Yet the context was hard to miss, as Katrina proved a devastating political event for President George W. Bush, whose administration had made a habit of sowing doubts about climate change.

The researchers also emphasized repeatedly that global warming doesn’t cause individual storm events. They’re products of a swarm of atmospheric and oceanic conditions — and what perhaps matters most is the broader pattern of winds that steer a given storm toward its landfall in a particular location.

And nobody — at least, at the time — seemed to be saying that these steering winds were being altered by climate change.

Superstorm Sandy shifts the narrative

The tone began to change when another major U.S. city was flooded by another suspicious storm.

In the case of Superstorm Sandy in 2012, the storm’s particular path — a beeline toward New Jersey, rather than out to sea — was abnormal. Atlantic hurricanes often “recurve” and flow away from the United States as they travel farther northward.

Sandy did the opposite.

In one analysis, NASA’s Timothy Hall and Columbia University’s Adam Sobel found that Sandy’s sharp turn toward New Jersey is expected to happen only once every 714 years, based on the history of Atlantic storms.

The result “implies either that the New York-New Jersey area simply experienced a very rare event (with climate change playing no significant role), or that a climate-change influence increased the probability of its occurrence,” they wrote in a 2013 study on Sandy’s angle of approach.

Some researchers, like Jennifer Francis of Rutgers University, suggested a potential climate role. Francis argued that the warming of the Arctic, at a much faster pace than the mid-latitudes, is slowing the jet stream and prompting extreme weather events when there’s weak atmospheric flow. She specifically cited Sandy’s strange behavior.

“We were just coming off of a record-smashing low sea-ice year in 2012,” Francis told Scientific American’s Climate Central in 2014. “The block that played such a key role in Sandy’s ‘weirdness’ seemed like an amazing coincidence.”

But other researchers strongly disputed Francis’s jet stream idea — which continues to divide scientists even today.

Meanwhile, watching the floodwaters swamp New York, some observers began to make a relatively simple but resonant observation. Sea levels, they noted, are higher today than they were when similar storms affected New York in the past — and nobody really disputes that the warming of the planet is driving sea level rise.

That led to the inference that at least some of what Sandy threw at New York was in a sense, extra. And maybe that water made a difference.

As MIT’s Kerry Emanuel, who published one of the key studies in the wake of Katrina, put it to The Post last week: “New York, when Sandy hit, the sea level was already about a foot higher than it was 100 years earlier. So if Sandy had hit in 1912, it probably would not have flooded Lower Manhattan.”

Indeed, subsequent research found that the chances of a Sandy-style flood event are higher today and will only grow further as seas continue to rise.

Changing the burden of proof

Meanwhile, some scientists were questioning what they viewed as a default assumption that one must prove that a given storm is influenced by climate change — seeking to flip the question and, instead, suggest that all storms today are so influenced.
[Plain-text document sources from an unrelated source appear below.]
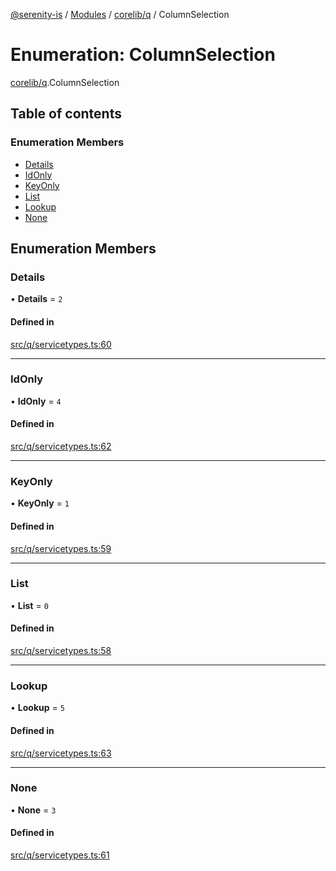 [@serenity-is](../README.md) / [Modules](../modules.md) / [corelib/q](../modules/corelib_q.md) / ColumnSelection

# Enumeration: ColumnSelection

[corelib/q](../modules/corelib_q.md).ColumnSelection

## Table of contents

### Enumeration Members

- [Details](corelib_q.ColumnSelection.md#details)
- [IdOnly](corelib_q.ColumnSelection.md#idonly)
- [KeyOnly](corelib_q.ColumnSelection.md#keyonly)
- [List](corelib_q.ColumnSelection.md#list)
- [Lookup](corelib_q.ColumnSelection.md#lookup)
- [None](corelib_q.ColumnSelection.md#none)

## Enumeration Members

### Details

• **Details** = ``2``

#### Defined in

[src/q/servicetypes.ts:60](https://github.com/serenity-is/serenity/blob/master/packages/corelib/src/q/servicetypes.ts#line&#x3D;60)

___

### IdOnly

• **IdOnly** = ``4``

#### Defined in

[src/q/servicetypes.ts:62](https://github.com/serenity-is/serenity/blob/master/packages/corelib/src/q/servicetypes.ts#line&#x3D;62)

___

### KeyOnly

• **KeyOnly** = ``1``

#### Defined in

[src/q/servicetypes.ts:59](https://github.com/serenity-is/serenity/blob/master/packages/corelib/src/q/servicetypes.ts#line&#x3D;59)

___

### List

• **List** = ``0``

#### Defined in

[src/q/servicetypes.ts:58](https://github.com/serenity-is/serenity/blob/master/packages/corelib/src/q/servicetypes.ts#line&#x3D;58)

___

### Lookup

• **Lookup** = ``5``

#### Defined in

[src/q/servicetypes.ts:63](https://github.com/serenity-is/serenity/blob/master/packages/corelib/src/q/servicetypes.ts#line&#x3D;63)

___

### None

• **None** = ``3``

#### Defined in

[src/q/servicetypes.ts:61](https://github.com/serenity-is/serenity/blob/master/packages/corelib/src/q/servicetypes.ts#line&#x3D;61)
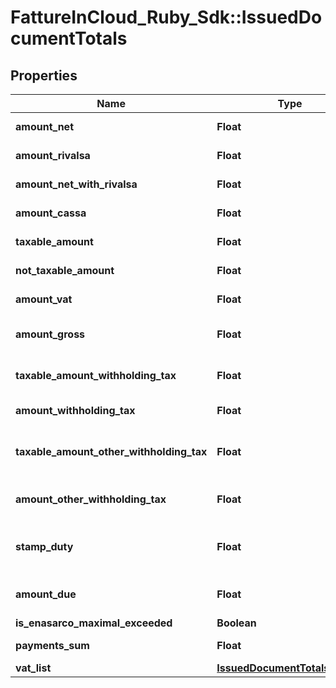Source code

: # FattureInCloud_Ruby_Sdk::IssuedDocumentTotals

## Properties

| Name | Type | Description | Notes |
| ---- | ---- | ----------- | ----- |
| **amount_net** | **Float** | Total net amount. |  |
| **amount_rivalsa** | **Float** | Rivalsa amount. | [optional] |
| **amount_net_with_rivalsa** | **Float** | Net amount with rivalsa. | [optional] |
| **amount_cassa** | **Float** | Cassa amount. | [optional] |
| **taxable_amount** | **Float** | Taxable amount. | [optional] |
| **not_taxable_amount** | **Float** | Not taxable amount. | [optional] |
| **amount_vat** | **Float** | Total vat amount. |  |
| **amount_gross** | **Float** | Total grosas amount. |  |
| **taxable_amount_withholding_tax** | **Float** | Taxable withholding tax amount. | [optional] |
| **amount_withholding_tax** | **Float** | Withholding tax amount. | [optional] |
| **taxable_amount_other_withholding_tax** | **Float** | Other withholding tax taxable amount. | [optional] |
| **amount_other_withholding_tax** | **Float** | Other withholding tax amount. | [optional] |
| **stamp_duty** | **Float** | Stamp duty value [0 if not present]. | [optional] |
| **amount_due** | **Float** | Total amount due. |  |
| **is_enasarco_maximal_exceeded** | **Boolean** |  | [optional] |
| **payments_sum** | **Float** | Payments sum. |  |
| **vat_list** | [**IssuedDocumentTotalsVatList**](IssuedDocumentTotalsVatList.md) |  | [optional] |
Kevin Trenberth of the National Center for Atmospheric Research, has argued that storm thermodynamics — the heat and moisture that serve as fuel — are strongly climate-dependent. In particular, Trenberth argues that hurricanes and other storms will rain more today because the warmer atmosphere carries more moisture.

“The environment in which all weather events occur is not what it used to be,” wrote Trenberth and his colleagues John Fasullo and Theodore Shepherd in 2015. “All storms, without exception, are different.”

All these threads come together with Harvey. We have a storm that rapidly intensified over warm oceans and had an exceedingly odd track that led it to move very slowly, lingering in place amid a lack of strong atmospheric steering currents and dumping record rainfall.

Some researchers today are taking Trenberth’s broad approach and simply highlighting that a warmer atmosphere holds more water vapor and, thus, suggesting that climate change worsened Harvey’s rains.

“Harvey was not caused by climate change, yet its impacts — the storm surge, and especially the extreme rainfall — very likely worsened due to human-caused global warming,” said Stefan Rahmstorf, a researcher with the Potsdam Institute for Climate Impact Research, in a statement.

Rahmstorf said in a follow up email that this is just basic physics, citing the Clausius-Clapeyron equation, which shows that the atmosphere holds more water vapor when it is warmer, setting the stage for more rainfall.

“It is about 7% more water vapor per degree C of warming,” he said. “The [equation] tends to be a good approximation for extreme rainfall events because they tend to occur with moisture-saturated air masses.”

Enter the attributionists

But it would be considerably more powerful to say that because of the warming of the planet, a storm like Harvey was statistically more likely to occur — and give the odds. And scientists just might be on the cusp of doing that.

Such analysis requires an “attribution study,” which often uses myriad runs of high-powered computer models to determine the odds of an event occurring with, and without, human-caused changes to the atmosphere. Attribution science has been evolving alongside the hurricane debate: One of the first such studies, published in 2004, examined an extreme and deadly 2003 European heat wave.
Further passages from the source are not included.